Lionel Renault, an assistant researcher in atmospheric and oceanic sciences, is the project team’s primary investigator. In addition to Hall, other co-investigators are Jim McWilliams, a professor in atmospheric and oceanic sciences and a member of IoES; and Curtis Deutsch, a former UCLA associate professor of atmospheric and oceanic sciences who is now at the University of Washington.
The researchers will use historical data of natural changes and climate change–related shifts from the past few decades to create a model that will allow them to predict changes that could occur through the end of the 21st century.
The five-year project focuses on the world’s four eastern boundary upwelling systems, or EBUSes, which are off the coasts California and Oregon, Peru and Chile, southern Africa, and Spain and northern Africa. All are narrow stretches of coastal water, hundreds of miles long and located at the eastern edge of an ocean; and they share unique properties that create nutrient-laden water. In these regions, cold ocean air mixes with warm land air to create high-pressure systems and sweeping winds that blow the top-most water out to sea, causing deeper water to rise to the surface. As it rises, the deeper water carries with it plant and animal matter from the ocean floor, delivering nutrients that fuel the entire food chain and attract large populations of a great variety of species.
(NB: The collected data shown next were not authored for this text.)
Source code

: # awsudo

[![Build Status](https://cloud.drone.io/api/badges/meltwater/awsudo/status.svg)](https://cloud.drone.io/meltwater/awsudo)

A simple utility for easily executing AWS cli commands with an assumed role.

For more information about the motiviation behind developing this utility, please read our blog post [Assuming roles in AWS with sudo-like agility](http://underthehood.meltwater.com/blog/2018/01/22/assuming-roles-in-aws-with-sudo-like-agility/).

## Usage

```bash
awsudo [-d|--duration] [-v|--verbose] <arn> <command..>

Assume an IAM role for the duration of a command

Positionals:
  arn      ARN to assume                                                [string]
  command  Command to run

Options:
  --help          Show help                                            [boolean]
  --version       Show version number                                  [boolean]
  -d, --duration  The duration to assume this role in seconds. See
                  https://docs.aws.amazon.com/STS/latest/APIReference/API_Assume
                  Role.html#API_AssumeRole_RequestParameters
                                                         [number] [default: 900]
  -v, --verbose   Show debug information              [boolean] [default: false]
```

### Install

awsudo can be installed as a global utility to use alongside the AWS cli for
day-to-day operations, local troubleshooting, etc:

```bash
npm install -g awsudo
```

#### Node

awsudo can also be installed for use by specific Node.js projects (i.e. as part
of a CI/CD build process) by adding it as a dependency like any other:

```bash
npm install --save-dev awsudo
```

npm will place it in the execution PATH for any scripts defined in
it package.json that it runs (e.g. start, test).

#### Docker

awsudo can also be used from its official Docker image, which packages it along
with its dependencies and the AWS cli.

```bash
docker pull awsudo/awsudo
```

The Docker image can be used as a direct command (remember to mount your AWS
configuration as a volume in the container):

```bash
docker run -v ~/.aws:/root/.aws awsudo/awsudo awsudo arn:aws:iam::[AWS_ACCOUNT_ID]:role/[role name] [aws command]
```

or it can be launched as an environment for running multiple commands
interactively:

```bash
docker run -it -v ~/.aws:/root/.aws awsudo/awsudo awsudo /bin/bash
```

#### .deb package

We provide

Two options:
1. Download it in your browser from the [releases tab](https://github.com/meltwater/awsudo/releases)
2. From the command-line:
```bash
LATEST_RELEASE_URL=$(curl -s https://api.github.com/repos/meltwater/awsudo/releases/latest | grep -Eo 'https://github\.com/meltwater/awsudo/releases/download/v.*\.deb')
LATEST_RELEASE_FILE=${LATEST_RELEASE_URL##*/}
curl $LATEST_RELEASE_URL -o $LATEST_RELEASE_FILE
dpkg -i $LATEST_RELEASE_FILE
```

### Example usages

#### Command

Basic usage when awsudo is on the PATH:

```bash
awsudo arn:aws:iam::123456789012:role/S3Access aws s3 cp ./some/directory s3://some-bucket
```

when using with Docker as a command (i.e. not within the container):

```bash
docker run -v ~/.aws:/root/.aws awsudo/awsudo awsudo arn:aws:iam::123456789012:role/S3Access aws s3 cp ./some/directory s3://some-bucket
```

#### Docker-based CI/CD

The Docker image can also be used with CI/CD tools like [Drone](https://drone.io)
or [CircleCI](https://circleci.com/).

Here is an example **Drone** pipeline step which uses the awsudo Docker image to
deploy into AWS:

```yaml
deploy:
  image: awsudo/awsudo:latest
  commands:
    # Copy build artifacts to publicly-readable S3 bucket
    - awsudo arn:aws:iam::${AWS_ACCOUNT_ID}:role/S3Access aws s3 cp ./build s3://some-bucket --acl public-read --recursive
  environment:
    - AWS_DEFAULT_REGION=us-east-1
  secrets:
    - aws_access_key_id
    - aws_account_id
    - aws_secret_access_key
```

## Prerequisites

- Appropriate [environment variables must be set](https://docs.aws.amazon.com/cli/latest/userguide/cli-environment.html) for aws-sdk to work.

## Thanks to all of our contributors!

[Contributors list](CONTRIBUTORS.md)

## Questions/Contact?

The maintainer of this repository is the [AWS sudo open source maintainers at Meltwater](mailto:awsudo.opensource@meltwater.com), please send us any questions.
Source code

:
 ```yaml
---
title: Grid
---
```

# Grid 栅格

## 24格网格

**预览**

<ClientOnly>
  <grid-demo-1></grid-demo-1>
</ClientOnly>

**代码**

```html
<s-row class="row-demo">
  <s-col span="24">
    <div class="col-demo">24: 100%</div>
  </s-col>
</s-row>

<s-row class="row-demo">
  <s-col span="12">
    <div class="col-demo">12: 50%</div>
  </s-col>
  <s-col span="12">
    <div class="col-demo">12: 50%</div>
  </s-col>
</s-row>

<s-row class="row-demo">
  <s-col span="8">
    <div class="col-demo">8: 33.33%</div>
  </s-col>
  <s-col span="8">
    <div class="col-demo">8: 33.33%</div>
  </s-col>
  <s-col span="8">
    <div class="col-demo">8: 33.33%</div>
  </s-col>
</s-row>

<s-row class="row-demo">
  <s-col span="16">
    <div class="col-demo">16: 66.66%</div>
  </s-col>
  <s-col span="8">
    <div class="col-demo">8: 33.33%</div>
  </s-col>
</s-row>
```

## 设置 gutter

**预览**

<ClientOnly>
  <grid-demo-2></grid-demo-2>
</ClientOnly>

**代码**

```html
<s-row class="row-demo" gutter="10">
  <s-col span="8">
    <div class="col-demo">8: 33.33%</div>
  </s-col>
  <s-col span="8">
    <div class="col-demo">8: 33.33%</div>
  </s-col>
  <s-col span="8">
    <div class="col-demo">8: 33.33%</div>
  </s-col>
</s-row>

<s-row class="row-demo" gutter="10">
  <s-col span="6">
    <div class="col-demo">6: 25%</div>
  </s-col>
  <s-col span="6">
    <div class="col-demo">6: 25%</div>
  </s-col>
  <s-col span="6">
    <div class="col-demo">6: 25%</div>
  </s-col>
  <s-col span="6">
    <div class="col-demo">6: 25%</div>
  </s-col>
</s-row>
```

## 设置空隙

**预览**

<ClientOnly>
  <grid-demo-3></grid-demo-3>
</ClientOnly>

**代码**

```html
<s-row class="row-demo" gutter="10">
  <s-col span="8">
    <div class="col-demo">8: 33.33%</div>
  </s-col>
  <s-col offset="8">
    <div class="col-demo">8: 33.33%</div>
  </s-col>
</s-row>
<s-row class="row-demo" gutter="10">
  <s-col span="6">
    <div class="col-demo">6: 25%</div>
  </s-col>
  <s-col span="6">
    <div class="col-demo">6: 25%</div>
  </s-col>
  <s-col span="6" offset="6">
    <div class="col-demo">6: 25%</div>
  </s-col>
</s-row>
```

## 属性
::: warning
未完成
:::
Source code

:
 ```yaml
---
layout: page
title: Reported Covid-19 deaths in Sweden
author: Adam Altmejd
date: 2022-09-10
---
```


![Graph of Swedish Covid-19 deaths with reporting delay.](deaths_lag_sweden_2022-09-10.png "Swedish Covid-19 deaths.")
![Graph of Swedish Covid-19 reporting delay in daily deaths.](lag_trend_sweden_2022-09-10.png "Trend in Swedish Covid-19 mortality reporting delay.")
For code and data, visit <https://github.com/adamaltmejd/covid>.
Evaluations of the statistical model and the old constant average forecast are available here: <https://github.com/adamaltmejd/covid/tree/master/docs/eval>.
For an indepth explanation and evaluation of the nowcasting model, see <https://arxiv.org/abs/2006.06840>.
“This research is important because it will give us an overview of the different upwelling systems, the mechanisms that drive their productivity, and how climate change can impact those mechanisms and productivity,” Renault said.
Current global climate models provide sketchy predictions of changes for EBUS areas, partly because the regions are such narrow slices of the globe. To overcome that flaw, the research team will develop the first fine-tuned model of the EBUSes to simulate the complex interaction between the ocean and the atmosphere, identify the difference between the natural variations in the ecosystems and variations due to climate change, and predict whether changes in cloud cover will allow in more or less sunlight and warmth.
Renault said that one shortcoming of global climate models is that they are low-resolution — they don’t zoom in on small features. “They poorly resolve the cloud cover and the upwelling, and they cannot show realistic physics of the ocean’s biogeochemical response,” he explained. “What we will develop is a realistic model of the whole system.”
The researchers plan to determine how much variation comes from natural fluctuations such as seasonal changes or phenomena like El Nino — the disruption in the tropical Pacific Ocean that affects weather and climate around the world — and how much can be attributed to climate change. The models will show how changing temperatures alter winds, and how those altered winds increase or decrease the water displacement that brings nutrients to the surface of the ocean. The researchers also will look beyond wind and water to predict data like sun exposure and light absorption by phytoplankton, which are the base of the food chain.
“We know that winds will change due to the warming climate, and some global climate models show significant changes in those along-shore winds,” Hall said. “The question is how that will lead to changes in ocean circulation in these critical marine ecosystems. They may be in real peril.”
Related research conducted concurrently by McWilliams, Deutsch, Renault and IoES interim director Mark Gold will develop models analyzing how man-made carbon dioxide and nitrogen emissions have changed the acidity and oxygen content of the oceans — and to predict the continued changes and their impact for the remainder of the century.
“On the West Coast, we already know that we have acidification of the water, but more research is needed to understand why,” Renault said. “These two projects go hand-in-glove, looking at the effects of climate change on the most important marine ecosystems in the world.”
The NSF-funded study is supported by grant number OCE-1419450.